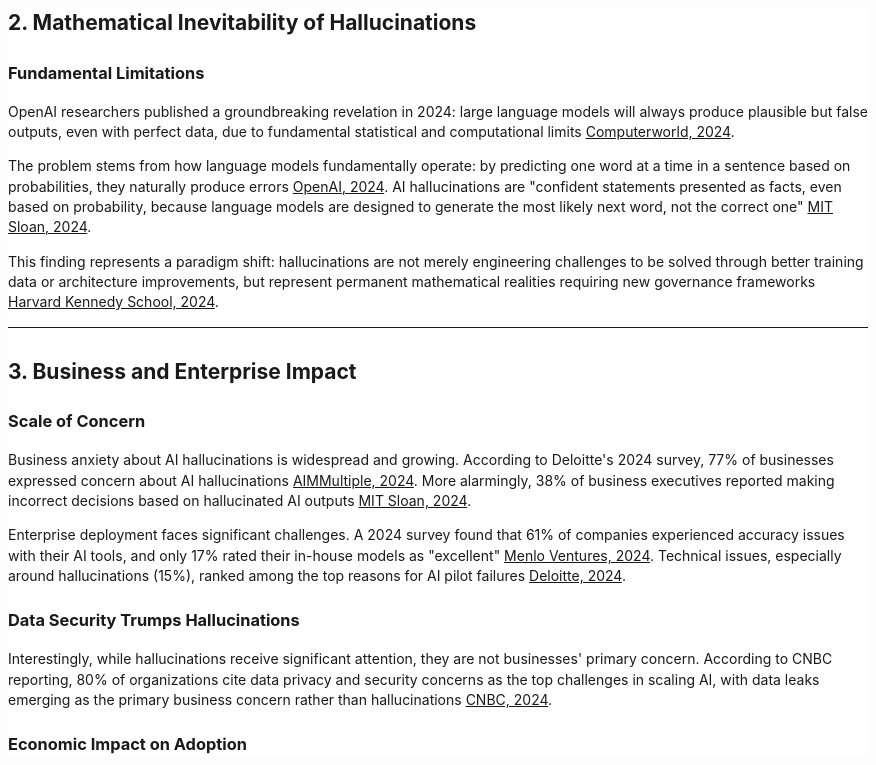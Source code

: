 
## 2. Mathematical Inevitability of Hallucinations

### Fundamental Limitations

OpenAI researchers published a groundbreaking revelation in 2024: large language models will always produce plausible but false outputs, even with perfect data, due to fundamental statistical and computational limits [Computerworld, 2024](https://www.computerworld.com/article/4059383/openai-admits-ai-hallucinations-are-mathematically-inevitable-not-just-engineering-flaws.html).

The problem stems from how language models fundamentally operate: by predicting one word at a time in a sentence based on probabilities, they naturally produce errors [OpenAI, 2024](https://openai.com/index/why-language-models-hallucinate/). AI hallucinations are "confident statements presented as facts, even based on probability, because language models are designed to generate the most likely next word, not the correct one" [MIT Sloan, 2024](https://mitsloanedtech.mit.edu/ai/basics/addressing-ai-hallucinations-and-bias/).

This finding represents a paradigm shift: hallucinations are not merely engineering challenges to be solved through better training data or architecture improvements, but represent permanent mathematical realities requiring new governance frameworks [Harvard Kennedy School, 2024](https://misinforeview.hks.harvard.edu/article/new-sources-of-inaccuracy-a-conceptual-framework-for-studying-ai-hallucinations/).

---

## 3. Business and Enterprise Impact

### Scale of Concern

Business anxiety about AI hallucinations is widespread and growing. According to Deloitte's 2024 survey, 77% of businesses expressed concern about AI hallucinations [AIMMultiple, 2024](https://research.aimultiple.com/ai-hallucination/). More alarmingly, 38% of business executives reported making incorrect decisions based on hallucinated AI outputs [MIT Sloan, 2024](https://mitsloanedtech.mit.edu/ai/basics/addressing-ai-hallucinations-and-bias/).

Enterprise deployment faces significant challenges. A 2024 survey found that 61% of companies experienced accuracy issues with their AI tools, and only 17% rated their in-house models as "excellent" [Menlo Ventures, 2024](https://menlovc.com/2024-the-state-of-generative-ai-in-the-enterprise/). Technical issues, especially around hallucinations (15%), ranked among the top reasons for AI pilot failures [Deloitte, 2024](https://www.deloitte.com/us/en/what-we-do/capabilities/applied-artificial-intelligence/content/state-of-generative-ai-in-enterprise.html).

### Data Security Trumps Hallucinations

Interestingly, while hallucinations receive significant attention, they are not businesses' primary concern. According to CNBC reporting, 80% of organizations cite data privacy and security concerns as the top challenges in scaling AI, with data leaks emerging as the primary business concern rather than hallucinations [CNBC, 2024](https://www.cnbc.com/2024/05/16/the-no-1-risk-companies-see-in-gen-ai-usage-isnt-hallucinations.html).

### Economic Impact on Adoption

- - - - - - -

Problem to work on -
Find "Interestingly, while hallucinations" in the entries above, then repeat its line and all lines after it exactly, down to the last line.

Solution to this exercise -
Interestingly, while hallucinations receive significant attention, they are not businesses' primary concern. According to CNBC reporting, 80% of organizations cite data privacy and security concerns as the top challenges in scaling AI, with data leaks emerging as the primary business concern rather than hallucinations [CNBC, 2024](https://www.cnbc.com/2024/05/16/the-no-1-risk-companies-see-in-gen-ai-usage-isnt-hallucinations.html).

### Economic Impact on Adoption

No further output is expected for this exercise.